Fig. 4: Multi Cancer Early Detection using AACS.

From: Immunodiagnostic plasma amino acid residue biomarkers detect cancer early and predict treatment response

Fig. 4

a AACS signature measured from N = 77 cancer patients (blue squares) or N = 20 healthy donors (grey circles), plotted in N-dimensional space. 3/5 measured AACS dimensions shown for visual clarity, selected by choosing the 3 dimensions with the highest feature importance in the ANOVA analysis presented in Supplementary Fig. 5. b Receiver Operating Characteristic (ROC) Curve examining the accuracy of ensemble subspace discriminant classifier performance on unseen validation data. Area Under the ROC Curve was 0.95. c Cross-validation approach scheme. d Average normalised SHAP values with standard errors for a linear Support Vector Machine (SVM) model trained and validated on the N = 97 datapoints using 5X cross validation. e AACS measured and plotted in N-dimensional space, with patients labelled according to tumour location: breast (pink squares), prostate (blue squares), colorectal (green squares), pancreatic (black squares), and cancer-negative controls (grey circles). f K-nearest neighbour classifier performance on a held-back, unseen validation set trained and validated using cross-validation as in panel (c) to identify tumour origin. Cancers are localised to either abdominal (colorectal, pancreatic) or hormonal (breast, prostate) origin.

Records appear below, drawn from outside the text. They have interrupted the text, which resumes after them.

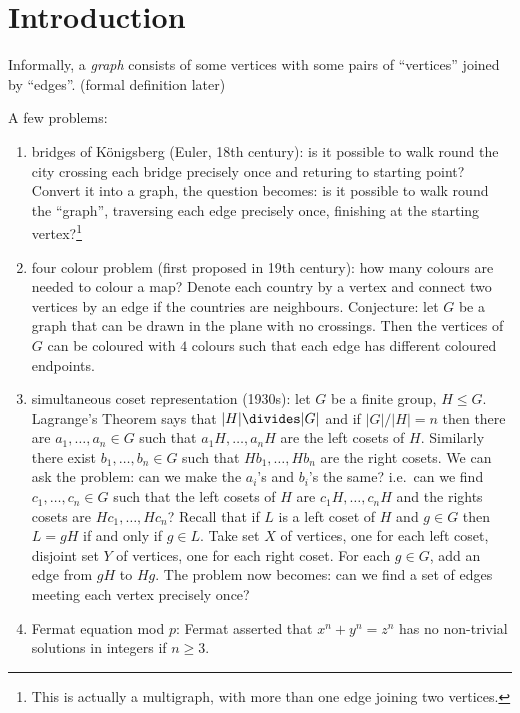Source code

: \documentclass[a4paper]{article}
\begin{document}


\tableofcontents

\setcounter{section}{-1}

\section{Introduction}

Informally, a \emph{graph} consists of some vertices with some pairs of ``vertices'' joined by ``edges''. (formal definition later)

A few problems:
\begin{enumerate}
\item bridges of Königsberg (Euler, 18th century): is it possible to walk round the city crossing each bridge precisely once and returing to starting point? Convert it into a graph, the question becomes: is it possible to walk round the ``graph'', traversing each edge precisely once, finishing at the starting vertex?\footnote{This is actually a multigraph, with more than one edge joining two vertices.}
\item four colour problem (first proposed in 19th century): how many colours are needed to colour a map? Denote each country by a vertex and connect two vertices by an edge if the countries are neighbours. Conjecture: let \(G\) be a graph that can be drawn in the plane with no crossings. Then the vertices of \(G\) can be coloured with \(4\) colours such that each edge has different coloured endpoints.
\item simultaneous coset representation (1930s): let \(G\) be a finite group, \(H \leq G\). Lagrange's Theorem says that \(|H| \divides |G|\) and if \(|G|/|H| = n\) then there are \(a_1, \dots, a_n \in G\) such that \(a_1H, \dots, a_nH\) are the left cosets of \(H\). Similarly there exist \(b_1, \dots, b_n \in G\) such that \(Hb_1, \dots, Hb_n\) are the right cosets. We can ask the problem: can we make the \(a_i\)'s and \(b_i\)'s the same? i.e.\ can we find \(c_1, \dots, c_n \in G\) such that the left cosets of \(H\) are \(c_1H, \dots, c_nH\) and the rights cosets are \(Hc_1, \dots, Hc_n\)? Recall that if \(L\) is a left coset of \(H\) and \(g \in G\) then \(L = gH\) if and only if \(g \in L\). Take set \(X\) of vertices, one for each left coset, disjoint set \(Y\) of vertices, one for each right coset. For each \(g \in G\), add an edge from \(gH\) to \(Hg\). The problem now becomes: can we find a set of edges meeting each vertex precisely once?
\item Fermat equation mod \(p\): Fermat asserted that \(x^n + y^n = z^n\) has no non-trivial solutions in integers if \(n \geq 3\). 


\end{enumerate}
\end{document}
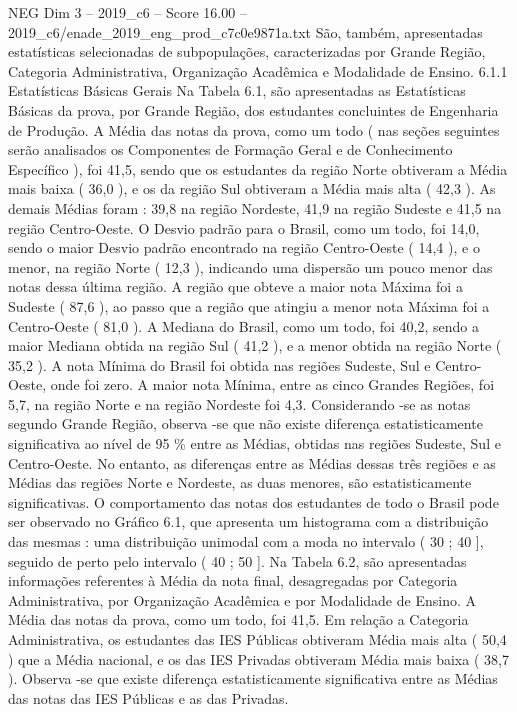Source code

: \begin{textsample}{NEG Dim 3 – 2019\_c6 – Score 16.00 – 2019\_c6/enade\_2019\_eng\_prod\_c7c0e9871a.txt}
São, também, apresentadas estatísticas selecionadas de subpopulações, caracterizadas por Grande Região, Categoria Administrativa, Organização Acadêmica e Modalidade de Ensino. 6.1.1 Estatísticas Básicas Gerais Na Tabela 6.1, são apresentadas as Estatísticas Básicas da prova, por Grande Região, dos estudantes concluintes de Engenharia de Produção.
A Média das notas da prova, como um todo ( nas seções seguintes serão analisados os Componentes de Formação Geral e de Conhecimento Específico ), foi 41,5, sendo que os estudantes da região Norte obtiveram a Média mais baixa ( 36,0 ), e os da região Sul obtiveram a Média mais alta ( 42,3 ).
As demais Médias foram : 39,8 na região Nordeste, 41,9 na região Sudeste e 41,5 na região Centro-Oeste.
O Desvio padrão para o Brasil, como um todo, foi 14,0, sendo o maior Desvio padrão encontrado na região Centro-Oeste ( 14,4 ), e o menor, na região Norte ( 12,3 ), indicando uma dispersão um pouco menor das notas dessa última região.
A região que obteve a maior nota Máxima foi a Sudeste ( 87,6 ), ao passo que a região que atingiu a menor nota Máxima foi a Centro-Oeste ( 81,0 ).
A Mediana do Brasil, como um todo, foi 40,2, sendo a maior Mediana obtida na região Sul ( 41,2 ), e a menor obtida na região Norte ( 35,2 ).
A nota Mínima do Brasil foi obtida nas regiões Sudeste, Sul e Centro-Oeste, onde foi zero.
A maior nota Mínima, entre as cinco Grandes Regiões, foi 5,7, na região Norte e na região Nordeste foi 4,3.
Considerando -se as notas segundo Grande Região, observa -se que não existe diferença estatisticamente significativa ao nível de 95 \% entre as Médias, obtidas nas regiões Sudeste, Sul e Centro-Oeste.
No entanto, as diferenças entre as Médias dessas três regiões e as Médias das regiões Norte e Nordeste, as duas menores, são estatisticamente significativas.
O comportamento das notas dos estudantes de todo o Brasil pode ser observado no Gráfico 6.1, que apresenta um histograma com a distribuição das mesmas : uma distribuição unimodal com a moda no intervalo ( 30 ; 40 ], seguido de perto pelo intervalo ( 40 ; 50 ].
Na Tabela 6.2, são apresentadas informações referentes à Média da nota final, desagregadas por Categoria Administrativa, por Organização Acadêmica e por Modalidade de Ensino.
A Média das notas da prova, como um todo, foi 41,5.
Em relação a Categoria Administrativa, os estudantes das IES Públicas obtiveram Média mais alta ( 50,4 ) que a Média nacional, e os das IES Privadas obtiveram Média mais baixa ( 38,7 ).
Observa -se que existe diferença estatisticamente significativa entre as Médias das notas das IES Públicas e as das Privadas.

\end{textsample}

Abdominal cancers could be identified via abdominal CT scan, and hormonal cancers could be triangulated for further imaging or biopsy, considering patient biological sex. g AACS measured and plotted for N = 77 cancer patients (blue squares) and N = 20 cancer-negative controls (red circles), with the addition of AACS signatures for N = 20 patients with autoimmune disease (green diamond) and N = 20 patients with infection (black plus), providing controls of non-cancer heightened immune surveillance. 2/5 measured AACS dimensions shown for visual clarity and were selected using the ANOVA analysis in Supplementary Fig. 10. An Additional 3 dimensions provide required specificity, and UMAP representations are shown in Supplementary Fig. 8 and 9. h Healthy (black diamond) and pancreatic cancer (red circles) AACS, with the clinical stage of each pancreatic cancer patient shown numerically next to its data point. Patients with metastatic cancer cluster towards the healthy distribution, highlighted schematically with a shadow, whereas patients with earlier stages of cancer have signals further from the healthy distribution.